We don't expect any better from Boisclair of the Parti Quebecois, nor from Dumont of Action democratique du Quebec. But Charest, as Liberal leader, as premier, and as a federalist, should have had the courage to speak the reality: if Canada is divisible, then Quebec is divisible.
But let's start with Boisclair. Ever since Rene Levesque, PQ leaders have indicated with a wink that world powers and international bodies would nod cheerfully and ask no questions at the news that Canada was fissioning. All PQ leaders go to Paris to bask for 15 minutes in the fame of being seen with the president of the French republic, if not d'egal a egal then at least in some implicit incipient special relationship. Le Quebec libre would have a patron, we are to understand.

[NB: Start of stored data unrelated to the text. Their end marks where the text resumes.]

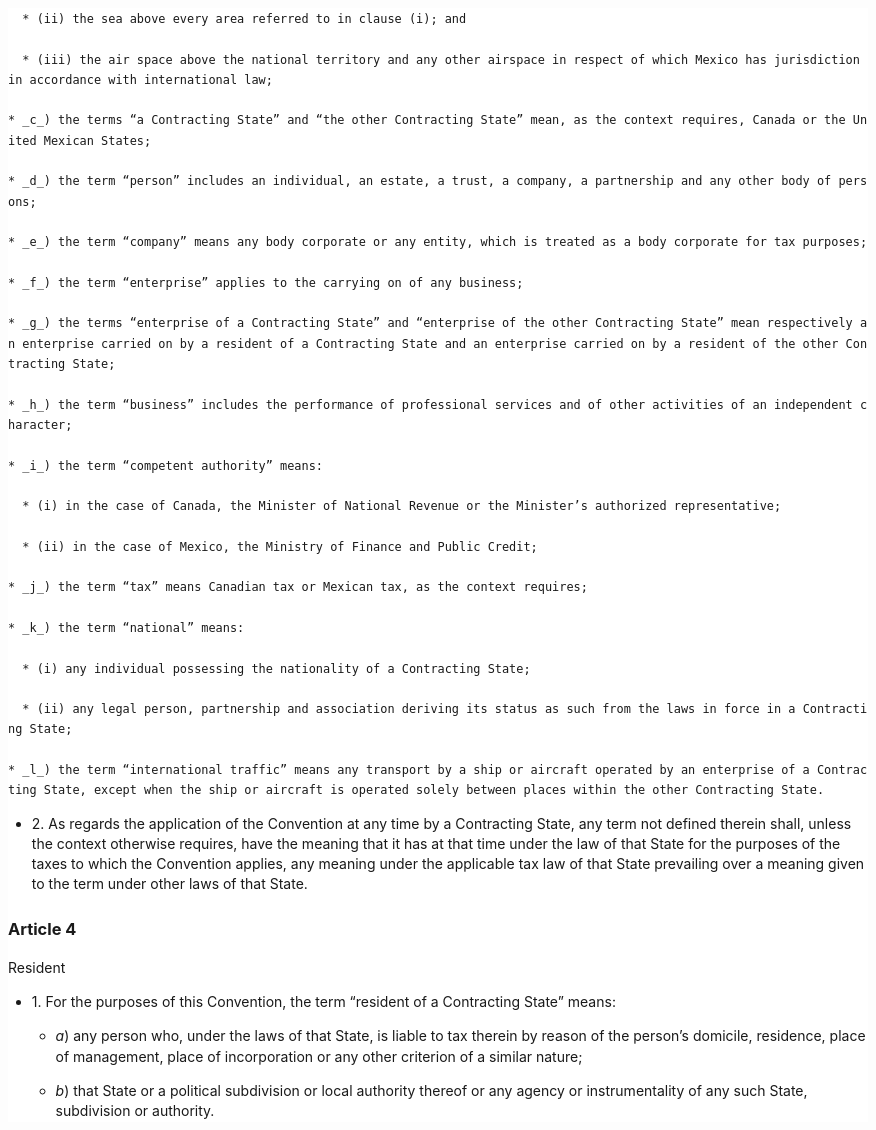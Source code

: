       * (ii) the sea above every area referred to in clause (i); and

      * (iii) the air space above the national territory and any other airspace in respect of which Mexico has jurisdiction in accordance with international law;

    * _c_) the terms “a Contracting State” and “the other Contracting State” mean, as the context requires, Canada or the United Mexican States;

    * _d_) the term “person” includes an individual, an estate, a trust, a company, a partnership and any other body of persons;

    * _e_) the term “company” means any body corporate or any entity, which is treated as a body corporate for tax purposes;

    * _f_) the term “enterprise” applies to the carrying on of any business;

    * _g_) the terms “enterprise of a Contracting State” and “enterprise of the other Contracting State” mean respectively an enterprise carried on by a resident of a Contracting State and an enterprise carried on by a resident of the other Contracting State;

    * _h_) the term “business” includes the performance of professional services and of other activities of an independent character;

    * _i_) the term “competent authority” means:

      * (i) in the case of Canada, the Minister of National Revenue or the Minister’s authorized representative;

      * (ii) in the case of Mexico, the Ministry of Finance and Public Credit;

    * _j_) the term “tax” means Canadian tax or Mexican tax, as the context requires;

    * _k_) the term “national” means:

      * (i) any individual possessing the nationality of a Contracting State;

      * (ii) any legal person, partnership and association deriving its status as such from the laws in force in a Contracting State;

    * _l_) the term “international traffic” means any transport by a ship or aircraft operated by an enterprise of a Contracting State, except when the ship or aircraft is operated solely between places within the other Contracting State.

  * 2. As regards the application of the Convention at any time by a Contracting State, any term not defined therein shall, unless the context otherwise requires, have the meaning that it has at that time under the law of that State for the purposes of the taxes to which the Convention applies, any meaning under the applicable tax law of that State prevailing over a meaning given to the term under other laws of that State.

### Article 4  
Resident

  * 1. For the purposes of this Convention, the term “resident of a Contracting State” means:

    * _a_) any person who, under the laws of that State, is liable to tax therein by reason of the person’s domicile, residence, place of management, place of incorporation or any other criterion of a similar nature;

    * _b_) that State or a political subdivision or local authority thereof or any agency or instrumentality of any such State, subdivision or authority.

Boisclair went farther, promising if not an actual barnstorming tour then at least a global campaign to drum up support for independence. This is a measure of his inexperience: better PQ leaders than he have failed to get much public backing from foreign leaders. For one thing, many countries have their own separatism-prone regions, making their leaders unwilling to throw stones at Canada.
Charest, meanwhile, was guilty of a fault opposite to Boisclair's: he failed to advance his option forcefully enough.

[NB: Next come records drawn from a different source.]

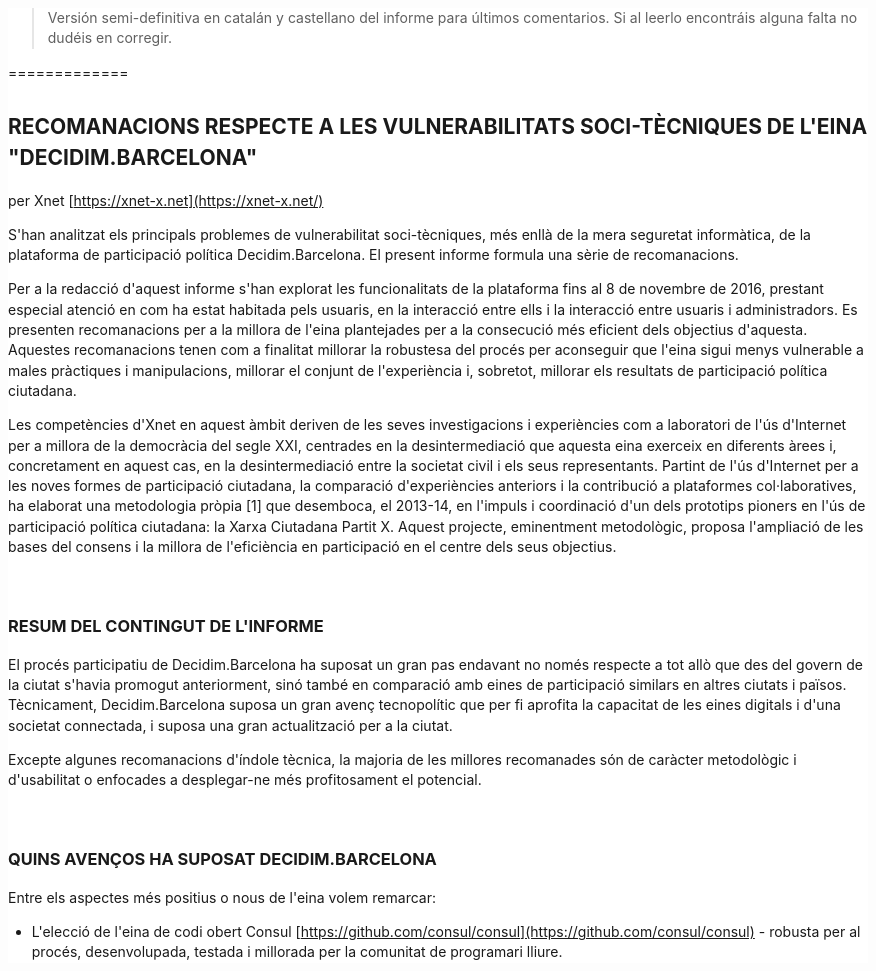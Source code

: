 
> Versión semi-definitiva en catalán y castellano del informe para últimos comentarios. Si al leerlo encontráis alguna falta no dudéis en corregir.

=============

## RECOMANACIONS RESPECTE A LES VULNERABILITATS SOCI-TÈCNIQUES DE L'EINA "DECIDIM.BARCELONA"

per Xnet [https://xnet-x.net](https://xnet-x.net/) 


S'han analitzat els principals problemes de vulnerabilitat soci-tècniques, més enllà de la mera seguretat informàtica, de la plataforma de participació política Decidim.Barcelona. El present informe formula una sèrie de recomanacions. 

Per a la redacció d'aquest informe s'han explorat les funcionalitats de la plataforma fins al 8 de novembre de 2016, prestant especial atenció en com ha estat habitada pels usuaris, en la interacció entre ells i la interacció entre usuaris i administradors. Es presenten recomanacions per a la millora de l'eina plantejades per a la consecució més eficient dels objectius d'aquesta. Aquestes recomanacions tenen com a finalitat millorar la robustesa del procés per aconseguir que l'eina sigui menys vulnerable a males pràctiques i manipulacions, millorar el conjunt de l'experiència i, sobretot, millorar els resultats de participació política ciutadana. 



Les competències d'Xnet en aquest àmbit deriven de les seves investigacions i experiències com a laboratori de l'ús d'Internet per a millora de la democràcia del segle XXI, centrades en la desintermediació que aquesta eina exerceix en diferents àrees i, concretament en aquest cas, en la desintermediació entre la societat civil i els seus representants. Partint de l'ús d'Internet per a les noves formes de participació ciutadana, la comparació d'experiències anteriors i la contribució a plataformes col·laboratives, ha elaborat una metodologia pròpia [1] que desemboca, el 2013-14, en l'impuls i coordinació d'un dels prototips pioners en l'ús de participació política ciutadana: la Xarxa Ciutadana Partit X. Aquest projecte, eminentment metodològic, proposa l'ampliació de les bases del consens i la millora de l'eficiència en participació en el centre dels seus objectius. 

<br />

### RESUM DEL CONTINGUT DE L'INFORME

El procés participatiu de Decidim.Barcelona ha suposat un gran pas endavant no només respecte a tot allò que des del govern de la ciutat s'havia promogut anteriorment, sinó també en comparació amb eines de participació similars en altres ciutats i països. Tècnicament, Decidim.Barcelona suposa un gran avenç tecnopolític que per fi aprofita la capacitat de les eines digitals i d'una societat connectada, i suposa una gran actualització per a la ciutat. 

Excepte algunes recomanacions d'índole tècnica, la majoria de les millores recomanades són de caràcter metodològic i d'usabilitat o enfocades a desplegar-ne més profitosament el potencial. 

<br />

### QUINS AVENÇOS HA SUPOSAT DECIDIM.BARCELONA

Entre els aspectes més positius o nous de l'eina volem remarcar: 


- L'elecció de l'eina de codi obert Consul [https://github.com/consul/consul](https://github.com/consul/consul) - robusta per al procés, desenvolupada, testada i millorada per la comunitat de programari lliure.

Pressed Tuesday by The Gazette's Elizabeth Thompson, the premier said this: "I don't believe Quebec would be indivisible." Charest might as well have said: "The emperor has no clothes!" Nobody who has thought about this for more than 30 seconds believes in Quebec's mystical indivisibility.
Some political players find it useful to pretend to be shocked at the very concept of partition, but in truth if Quebec left Canada it would surely be subject to pressure for partition - from aboriginal nations, if no one else.
It's easy to see why those on the Yes side duck partition, because the discussion strips the veil of "serenity" away from the legal, political, economic and even potentially military nightmare that a unilateral declaration of independence would unleash. During the federal Liberal leadership campaign, Michael Ignatieff dared to mention the possibility of "civil war" in this context, and he, too, was excoriated. The emperor has a beautiful garment! You can't see it? There must be something wrong with you!
So it's obvious why the separatists shun any mention of partition. But Charest, who often speaks of a Yes result as a "black hole," is evidently too terrified of losing a single "soft nationalist" to acknowledge even the possibility of partition: His handlers soon cranked out a statement disavowing his earlier remark. It has ermine trim, the emperor's gorgeous garment!
Letting the sovereignists set the rules of debate is downright stupid as federalist strategy. Indeed, there is some reason to believe that public support for sovereignty declines when partition is mentioned - as well it might. Soft nationalists are not softheaded; why shouldn't they - why shouldn't we all - think clearly about what another referendum might lead to?
After a day like Tuesday, you can see what we meant last week when we said sovereignty always dominates Quebec's election campaigns. But if that's our fate, at least for now, then we are surely entitled to hope that our leaders can at least exercise some common sense in what they say on the subject.